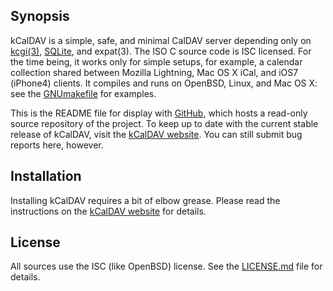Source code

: ## Synopsis

kCalDAV is a simple, safe, and minimal CalDAV server depending only on
[kcgi(3)](https://kristaps.bsd.lv/kcgi),
[SQLite](https://www.sqlite.org), and expat(3). The ISO C source code is
ISC licensed.  For the time being, it works only for simple setups, for
example, a calendar collection shared between Mozilla Lightning, Mac OS
X iCal, and iOS7 (iPhone4) clients. It compiles and runs on OpenBSD,
Linux, and Mac OS X: see the [GNUmakefile](GNUmakefile) for examples.

This is the README file for display with
[GitHub](https://www.github.com), which hosts a read-only source
repository of the project. 
To keep up to date with the current stable release of kCalDAV, visit the
[kCalDAV website](https://kristaps.bsd.lv/kcaldav).
You can still submit bug reports here, however.

## Installation

Installing kCalDAV requires a bit of elbow grease.
Please read the instructions on the [kCalDAV
website](https://kristaps.bsd.lv/kcaldav) for details.

## License

All sources use the ISC (like OpenBSD) license.
See the [LICENSE.md](LICENSE.md) file for details.
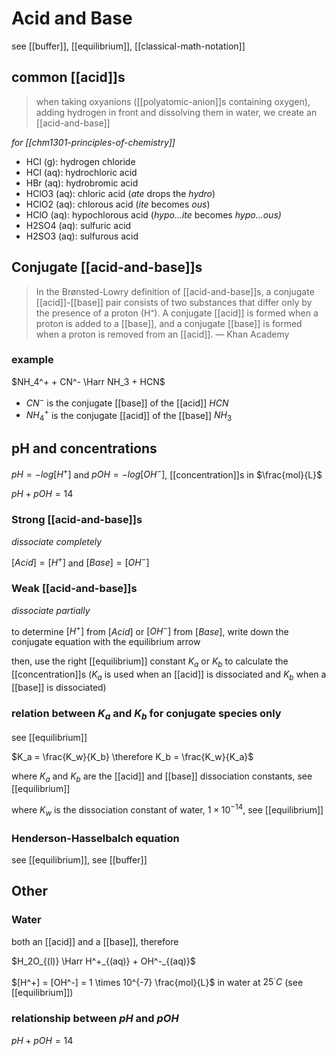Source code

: # Acid and Base

see [[buffer]], [[equilibrium]], [[classical-math-notation]]

## common [[acid]]s

> when taking oxyanions ([[polyatomic-anion]]s containing oxygen), adding hydrogen in front and dissolving them in water, we create an [[acid-and-base]]

_for [[chm1301-principles-of-chemistry]]_

- HCl (g): hydrogen chloride
- HCl (aq): hydrochloric acid
- HBr (aq): hydrobromic acid
- HClO3 (aq): chloric acid (_ate_ drops the _hydro_)
- HClO2 (aq): chlorous acid (_ite_ becomes _ous_)
- HClO (aq): hypochlorous acid (_hypo...ite_ becomes _hypo...ous)_
- H2SO4 (aq): sulfuric acid
- H2SO3 (aq): sulfurous acid

## Conjugate [[acid-and-base]]s

> In the Brønsted-Lowry definition of [[acid-and-base]]s, a conjugate [[acid]]-[[base]] pair consists of two substances that differ only by the presence of a proton (H⁺). A conjugate [[acid]] is formed when a proton is added to a [[base]], and a conjugate [[base]] is formed when a proton is removed from an [[acid]]. &mdash; Khan Academy

### example

$NH_4^+ + CN^- \Harr NH_3 + HCN$

- $CN^-$ is the conjugate [[base]] of the [[acid]] $HCN$
- $NH_4^+$ is the conjugate [[acid]] of the [[base]] $NH_3$

## pH and concentrations

$pH = -log[H^+]$ and $pOH = -log[OH^-]$, [[concentration]]s in $\frac{mol}{L}$

$pH + pOH = 14$

### Strong [[acid-and-base]]s

_dissociate completely_

$[Acid] = [H^+]$ and $[Base] = [OH^-]$

### Weak [[acid-and-base]]s

_dissociate partially_

to determine $[H^+]$ from $[Acid]$ or $[OH^-]$ from $[Base]$, write down the conjugate equation with the equilibrium arrow

then, use the right [[equilibrium]] constant $K_a$ or $K_b$ to calculate the [[concentration]]s ($K_a$ is used when an [[acid]] is dissociated and $K_b$ when a [[base]] is dissociated)

### relation between $K_a$ and $K_b$ for conjugate species only

see [[equilibrium]]

$K_a = \frac{K_w}{K_b} \therefore K_b = \frac{K_w}{K_a}$

where $K_a$ and $K_b$ are the [[acid]] and [[base]] dissociation constants, see [[equilibrium]]

where $K_w$ is the dissociation constant of water, $1\times 10^{-14}$, see [[equilibrium]]

### Henderson-Hasselbalch equation

see [[equilibrium]], see [[buffer]]

## Other

### Water

both an [[acid]] and a [[base]], therefore

$H_2O_{(l)} \Harr H^+_{(aq)} + OH^-_{(aq)}$

$[H^+] = [OH^-] = 1 \times 10^{-7} \frac{mol}{L}$ in water at $25^\cdot C$ (see [[equilibrium]])

### relationship between $pH$ and $pOH$

$pH + pOH = 14$
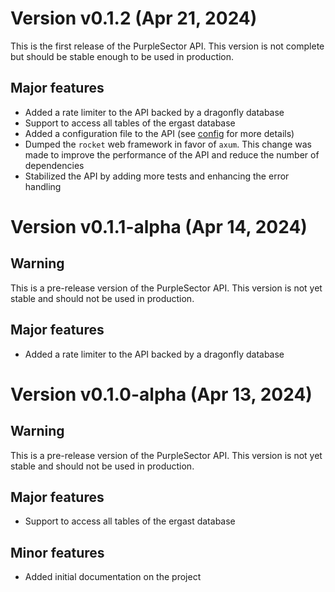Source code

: # Version v0.1.2 (Apr 21, 2024)

This is the first release of the PurpleSector API. This version is not complete but should be stable enough to be used in production.

## Major features

- Added a rate limiter to the API backed by a dragonfly database
- Support to access all tables of the ergast database
- Added a configuration file to the API (see [config](config.yml) for more details)
- Dumped the `rocket` web framework in favor of `axum`. This change was made to improve the performance of the API and reduce the number of dependencies
- Stabilized the API by adding more tests and enhancing the error handling

# Version v0.1.1-alpha (Apr 14, 2024)

## Warning

This is a pre-release version of the PurpleSector API. This version is not yet stable and should not be used in production.

## Major features

- Added a rate limiter to the API backed by a dragonfly database

# Version v0.1.0-alpha (Apr 13, 2024)

## Warning

This is a pre-release version of the PurpleSector API. This version is not yet stable and should not be used in production.

## Major features

- Support to access all tables of the ergast database

## Minor features

- Added initial documentation on the project
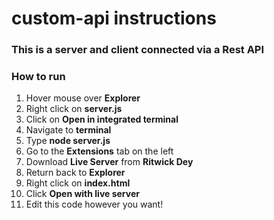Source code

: # custom-api instructions

### This is a server and client connected via a Rest API

### How to run
1. Hover mouse over **Explorer**
2. Right click on **server.js**
3. Click on **Open in integrated terminal**
4. Navigate to **terminal**
5. Type **node server.js**
6. Go to the **Extensions** tab on the left
7. Download **Live Server** from **Ritwick Dey**
8. Return back to **Explorer**
9. Right click on **index.html**
10. Click **Open with live server**
11. Edit this code however you want!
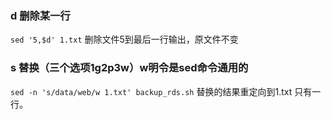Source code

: ### d 删除某一行
`sed '5,$d' 1.txt` 删除文件5到最后一行输出，原文件不变

### s 替换（三个选项1g2p3w）w明令是sed命令通用的
`sed -n 's/data/web/w 1.txt' backup_rds.sh` 替换的结果重定向到1.txt 只有一行。
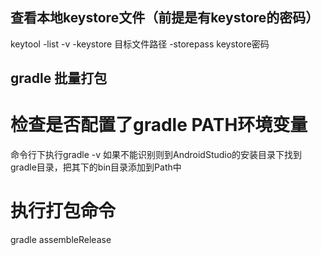 ## 查看本地keystore文件（前提是有keystore的密码）

keytool -list -v -keystore 目标文件路径 -storepass keystore密码  


## gradle 批量打包 

# 检查是否配置了gradle PATH环境变量 

命令行下执行gradle -v 
如果不能识别则到AndroidStudio的安装目录下找到gradle目录，把其下的bin目录添加到Path中 

# 执行打包命令 

gradle assembleRelease 

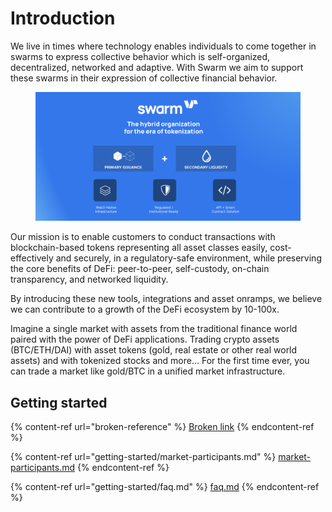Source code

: # Introduction

We live in times where technology enables individuals to come together in swarms to express collective behavior which is self-organized, decentralized, networked and adaptive. With Swarm we aim to support these swarms in their expression of collective financial behavior.

<figure><img src=".gitbook/assets/Docs hero.png" alt=""><figcaption></figcaption></figure>

Our mission is to enable customers to conduct transactions with blockchain-based tokens representing all asset classes easily, cost-effectively and securely, in a regulatory-safe environment, while preserving the core benefits of DeFi: peer-to-peer, self-custody, on-chain transparency, and networked liquidity.

By introducing these new tools, integrations and asset onramps, we believe we can contribute to a growth of the DeFi ecosystem by 10-100x.

Imagine a single market with assets from the traditional finance world paired with the power of DeFi applications. Trading crypto assets (BTC/ETH/DAI) with asset tokens (gold, real estate or other real world assets) and with tokenized stocks and more... For the first time ever, you can trade a market like gold/BTC in a unified market infrastructure.

## Getting started

{% content-ref url="broken-reference" %}
[Broken link](broken-reference)
{% endcontent-ref %}

{% content-ref url="getting-started/market-participants.md" %}
[market-participants.md](getting-started/market-participants.md)
{% endcontent-ref %}

{% content-ref url="getting-started/faq.md" %}
[faq.md](getting-started/faq.md)
{% endcontent-ref %}
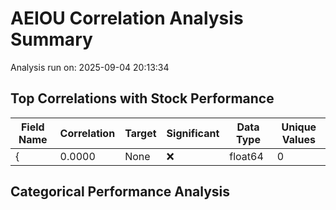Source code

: # AEIOU Correlation Analysis Summary

Analysis run on: 2025-09-04 20:13:34

## Top Correlations with Stock Performance

| Field Name | Correlation | Target | Significant | Data Type | Unique Values |
|------------|-------------|---------|-------------|-----------|---------------|
| { | 0.0000 | None | ❌ | float64 | 0 |

## Categorical Performance Analysis

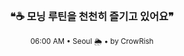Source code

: <div align="center">

<br>

<h3>❝☕ 모닝 루틴을 천천히 즐기고 있어요❞</h3>

<sub>06:00 AM • Seoul 🌦️ • by CrowRish</sub>

<br>

</div>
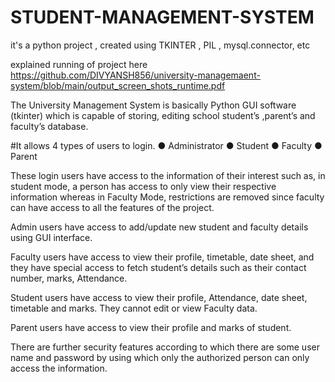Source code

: # STUDENT-MANAGEMENT-SYSTEM
it's a python project , created using TKINTER , PIL ,  mysql.connector, etc

explained running of project here
https://github.com/DIVYANSH856/university-managemaent-system/blob/main/output_screen_shots_runtime.pdf

The University Management System is basically Python GUI software (tkinter)
which is capable of storing, editing school student’s ,parent’s and faculty’s database.

#It allows 4 types of users to login.
● Administrator
● Student
● Faculty
● Parent

These login users have access to the information of their interest such as, in student
mode, a person has access to only view their respective information whereas in
Faculty Mode, restrictions are removed since faculty can have access to all the
features of the project.

Admin users have access to add/update new student and faculty details using GUI
interface.

Faculty users have access to view their profile, timetable, date sheet, and they
have special access to fetch student’s details such as their contact number, marks,
Attendance.

Student users have access to view their profile, Attendance, date sheet, timetable
and marks. They cannot edit or view Faculty data.

Parent users have access to view their profile and marks of student.

There are further security features according to which there are some user name
and password by using which only the authorized person can only access the
information.


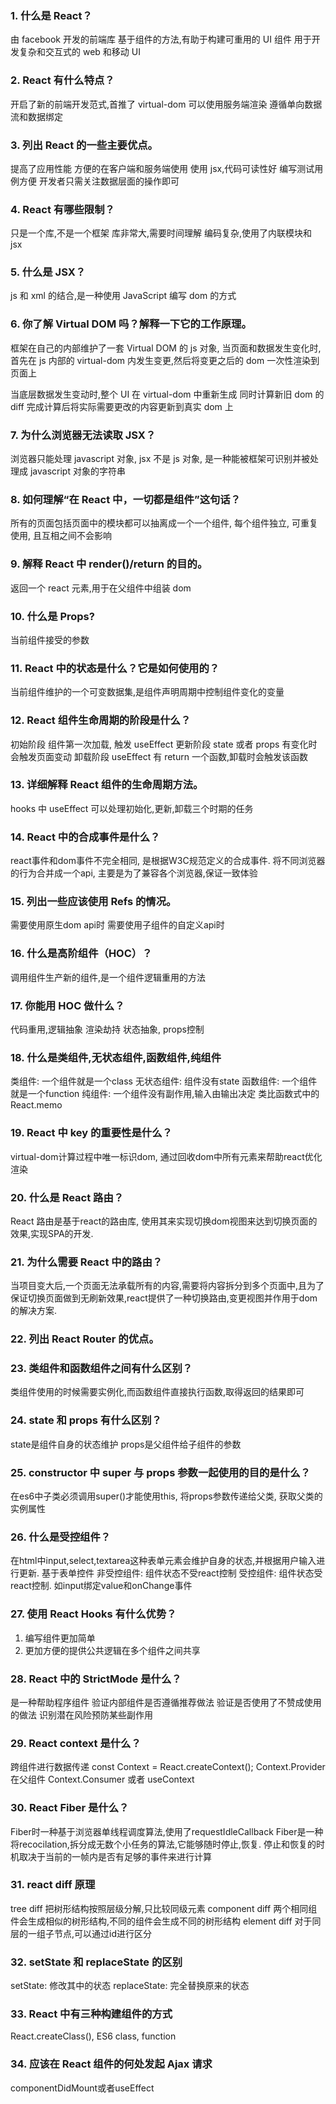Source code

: ### 1. 什么是 React？

由 facebook 开发的前端库
基于组件的方法,有助于构建可重用的 UI 组件
用于开发复杂和交互式的 web 和移动 UI

### 2. React 有什么特点？

开启了新的前端开发范式,首推了 virtual-dom
可以使用服务端渲染
遵循单向数据流和数据绑定

### 3. 列出 React 的一些主要优点。

提高了应用性能
方便的在客户端和服务端使用
使用 jsx,代码可读性好
编写测试用例方便
开发者只需关注数据层面的操作即可

### 4. React 有哪些限制？

只是一个库,不是一个框架
库非常大,需要时间理解
编码复杂,使用了内联模块和 jsx

### 5. 什么是 JSX？

js 和 xml 的结合,是一种使用 JavaScript 编写 dom 的方式

### 6. 你了解 Virtual DOM 吗？解释一下它的工作原理。

框架在自己的内部维护了一套 Virtual DOM 的 js 对象, 当页面和数据发生变化时,首先在 js 内部的 virtual-dom 内发生变更,然后将变更之后的 dom 一次性渲染到页面上

当底层数据发生变动时,整个 UI 在 virtual-dom 中重新生成
同时计算新旧 dom 的 diff
完成计算后将实际需要更改的内容更新到真实 dom 上

### 7. 为什么浏览器无法读取 JSX？

浏览器只能处理 javascript 对象, jsx 不是 js 对象, 是一种能被框架可识别并被处理成 javascript 对象的字符串

### 8. 如何理解“在 React 中，一切都是组件”这句话？

所有的页面包括页面中的模块都可以抽离成一个一个组件, 每个组件独立, 可重复使用, 且互相之间不会影响

### 9. 解释 React 中 render()/return 的目的。

返回一个 react 元素,用于在父组件中组装 dom

### 10. 什么是 Props?

当前组件接受的参数

### 11. React 中的状态是什么？它是如何使用的？

当前组件维护的一个可变数据集,是组件声明周期中控制组件变化的变量

### 12. React 组件生命周期的阶段是什么？

初始阶段 组件第一次加载, 触发 useEffect
更新阶段 state 或者 props 有变化时会触发页面变动
卸载阶段 useEffect 有 return 一个函数,卸载时会触发该函数

### 13. 详细解释 React 组件的生命周期方法。

hooks 中 useEffect 可以处理初始化,更新,卸载三个时期的任务

### 14. React 中的合成事件是什么？
react事件和dom事件不完全相同, 是根据W3C规范定义的合成事件.
将不同浏览器的行为合并成一个api, 主要是为了兼容各个浏览器,保证一致体验

### 15. 列出一些应该使用 Refs 的情况。
需要使用原生dom api时
需要使用子组件的自定义api时

### 16. 什么是高阶组件（HOC）？
调用组件生产新的组件,是一个组件逻辑重用的方法

### 17. 你能用 HOC 做什么？
代码重用,逻辑抽象
渲染劫持
状态抽象, props控制

### 18. 什么是类组件,无状态组件,函数组件,纯组件
类组件: 一个组件就是一个class
无状态组件: 组件没有state
函数组件: 一个组件就是一个function
纯组件: 一个组件没有副作用,输入由输出决定 类比函数式中的React.memo

### 19. React 中 key 的重要性是什么？
virtual-dom计算过程中唯一标识dom, 通过回收dom中所有元素来帮助react优化渲染

### 20. 什么是 React 路由？
React 路由是基于react的路由库, 使用其来实现切换dom视图来达到切换页面的效果,实现SPA的开发.

### 21. 为什么需要 React 中的路由？
当项目变大后,一个页面无法承载所有的内容,需要将内容拆分到多个页面中,且为了保证切换页面做到无刷新效果,react提供了一种切换路由,变更视图并作用于dom的解决方案.

### 22. 列出 React Router 的优点。


### 23. 类组件和函数组件之间有什么区别？
类组件使用的时候需要实例化,而函数组件直接执行函数,取得返回的结果即可

### 24. state 和 props 有什么区别？
state是组件自身的状态维护
props是父组件给子组件的参数

### 25. constructor 中 super 与 props 参数一起使用的目的是什么？
在es6中子类必须调用super()才能使用this, 将props参数传递给父类, 获取父类的实例属性

### 26. 什么是受控组件？
在html中input,select,textarea这种表单元素会维护自身的状态,并根据用户输入进行更新.
基于表单控件
非受控组件: 组件状态不受react控制
受控组件: 组件状态受react控制. 如input绑定value和onChange事件

### 27. 使用 React Hooks 有什么优势？
1. 编写组件更加简单
2. 更加方便的提供公共逻辑在多个组件之间共享

### 28. React 中的 StrictMode 是什么？
是一种帮助程序组件
验证内部组件是否遵循推荐做法
验证是否使用了不赞成使用的做法
识别潜在风险预防某些副作用

### 29. React context 是什么？
跨组件进行数据传递
const Context = React.createContext();
Context.Provider 在父组件
Context.Consumer 或者 useContext

### 30. React Fiber 是什么？
Fiber时一种基于浏览器单线程调度算法,使用了requestIdleCallback
Fiber是一种将recocilation,拆分成无数个小任务的算法,它能够随时停止,恢复. 停止和恢复的时机取决于当前的一帧内是否有足够的事件来进行计算

### 31. react diff 原理
tree diff 把树形结构按照层级分解,只比较同级元素
component diff 两个相同组件会生成相似的树形结构,不同的组件会生成不同的树形结构
element diff 对于同层的一组子节点,可以通过id进行区分

### 32. setState 和 replaceState 的区别
setState: 修改其中的状态
replaceState: 完全替换原来的状态

### 33. React 中有三种构建组件的方式
React.createClass(), ES6 class, function 

### 34. 应该在 React 组件的何处发起 Ajax 请求
componentDidMount或者useEffect
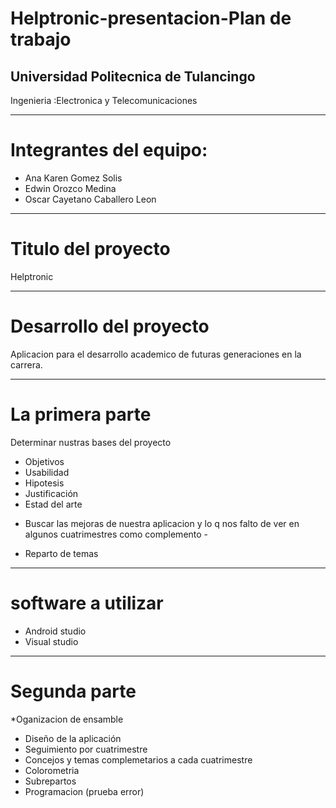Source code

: # Helptronic-presentacion-Plan de trabajo 
## Universidad Politecnica de Tulancingo 
Ingenieria :Electronica y Telecomunicaciones 
********************************************************
# Integrantes del equipo:
 * Ana Karen Gomez Solis 
 * Edwin Orozco Medina 
 * Oscar Cayetano Caballero Leon 
*******************************************************
# Titulo del proyecto
Helptronic
********************************************************
# Desarrollo del proyecto
Aplicacion para el desarrollo academico de futuras generaciones en la carrera. 
***********************************************************
# La primera parte 
Determinar nustras bases del proyecto
 * Objetivos
 * Usabilidad 
 * Hipotesis
 * Justificación
 * Estad del arte 
 - Buscar las mejoras de nuestra aplicacion y lo q nos falto de ver en algunos cuatrimestres como complemento -
 * Reparto de temas 
 ****************************************************************
 # software a utilizar 
 * Android studio
 * Visual studio 
 
 ****************************************************************
 # Segunda parte 
   *Oganizacion de ensamble 
   * Diseño de la aplicación 
   * Seguimiento por cuatrimestre
   * Concejos y temas complemetarios a cada cuatrimestre
   * Colorometria 
   * Subrepartos
   * Programacion (prueba error)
####################
**REQUIREMENT:**
Above are some records. Reproduce the lines from the one with "<h3>❝☕ 모닝 루틴을 천천히 즐기고 있어요❞</h3>" down to the one with "which is capable", keeping both, and leave every picture out.

**RESULT FOR THIS TASK:**
<h3>❝☕ 모닝 루틴을 천천히 즐기고 있어요❞</h3>

<sub>06:00 AM • Seoul 🌦️ • by CrowRish</sub>

<br>

</div>
Source code

: # STUDENT-MANAGEMENT-SYSTEM
it's a python project , created using TKINTER , PIL ,  mysql.connector, etc

explained running of project here
https://github.com/DIVYANSH856/university-managemaent-system/blob/main/output_screen_shots_runtime.pdf

The University Management System is basically Python GUI software (tkinter)
which is capable of storing, editing school student’s ,parent’s and faculty’s database.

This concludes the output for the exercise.